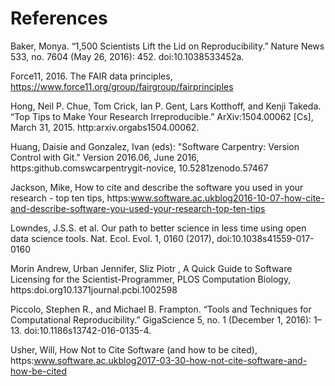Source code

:# References

Baker, Monya. “1,500 Scientists Lift the Lid on Reproducibility.” Nature News 533, no. 7604 (May 26, 2016): 452. doi:10.1038533452a.

Force11, 2016. The FAIR data principles, https://www.force11.org/group/fairgroup/fairprinciples

Hong, Neil P. Chue, Tom Crick, Ian P. Gent, Lars Kotthoff, and Kenji Takeda. “Top Tips to Make Your Research Irreproducible.” ArXiv:1504.00062 [Cs], March 31, 2015. http:arxiv.orgabs1504.00062.

Huang, Daisie and Gonzalez, Ivan (eds): "Software Carpentry: Version Control with Git." Version 2016.06, June 2016, https:github.comswcarpentrygit-novice, 10.5281zenodo.57467 

Jackson, Mike, How to cite and describe the software you used in your research - top ten tips, https:www.software.ac.ukblog2016-10-07-how-cite-and-describe-software-you-used-your-research-top-ten-tips

Lowndes, J.S.S. et al. Our path to better science in less time using open data science tools. Nat. Ecol. Evol. 1, 0160 (2017), doi:10.1038s41559-017-0160

Morin Andrew, Urban Jennifer, Sliz Piotr , A Quick Guide to Software Licensing for the Scientist-Programmer, PLOS Computation Biology, https:doi.org10.1371journal.pcbi.1002598

Piccolo, Stephen R., and Michael B. Frampton. “Tools and Techniques for Computational Reproducibility.” GigaScience 5, no. 1 (December 1, 2016): 1–13. doi:10.1186s13742-016-0135-4.

Usher, Will, How Not to Cite Software (and how to be cited), https:www.software.ac.ukblog2017-03-30-how-not-cite-software-and-how-be-cited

= = = = = = =

◆ Exercise aim:
Everything in the listing must be restated word for word, except for the pictures.

◆ Output of the exercise:
Source code

:# References

Baker, Monya. “1,500 Scientists Lift the Lid on Reproducibility.” Nature News 533, no. 7604 (May 26, 2016): 452. doi:10.1038533452a.

Force11, 2016. The FAIR data principles, https://www.force11.org/group/fairgroup/fairprinciples

Hong, Neil P. Chue, Tom Crick, Ian P. Gent, Lars Kotthoff, and Kenji Takeda. “Top Tips to Make Your Research Irreproducible.” ArXiv:1504.00062 [Cs], March 31, 2015. http:arxiv.orgabs1504.00062.

Huang, Daisie and Gonzalez, Ivan (eds): "Software Carpentry: Version Control with Git." Version 2016.06, June 2016, https:github.comswcarpentrygit-novice, 10.5281zenodo.57467 

Jackson, Mike, How to cite and describe the software you used in your research - top ten tips, https:www.software.ac.ukblog2016-10-07-how-cite-and-describe-software-you-used-your-research-top-ten-tips

Lowndes, J.S.S. et al. Our path to better science in less time using open data science tools. Nat. Ecol. Evol. 1, 0160 (2017), doi:10.1038s41559-017-0160

Morin Andrew, Urban Jennifer, Sliz Piotr , A Quick Guide to Software Licensing for the Scientist-Programmer, PLOS Computation Biology, https:doi.org10.1371journal.pcbi.1002598

Piccolo, Stephen R., and Michael B. Frampton. “Tools and Techniques for Computational Reproducibility.” GigaScience 5, no. 1 (December 1, 2016): 1–13. doi:10.1186s13742-016-0135-4.

Usher, Will, How Not to Cite Software (and how to be cited), https:www.software.ac.ukblog2017-03-30-how-not-cite-software-and-how-be-cited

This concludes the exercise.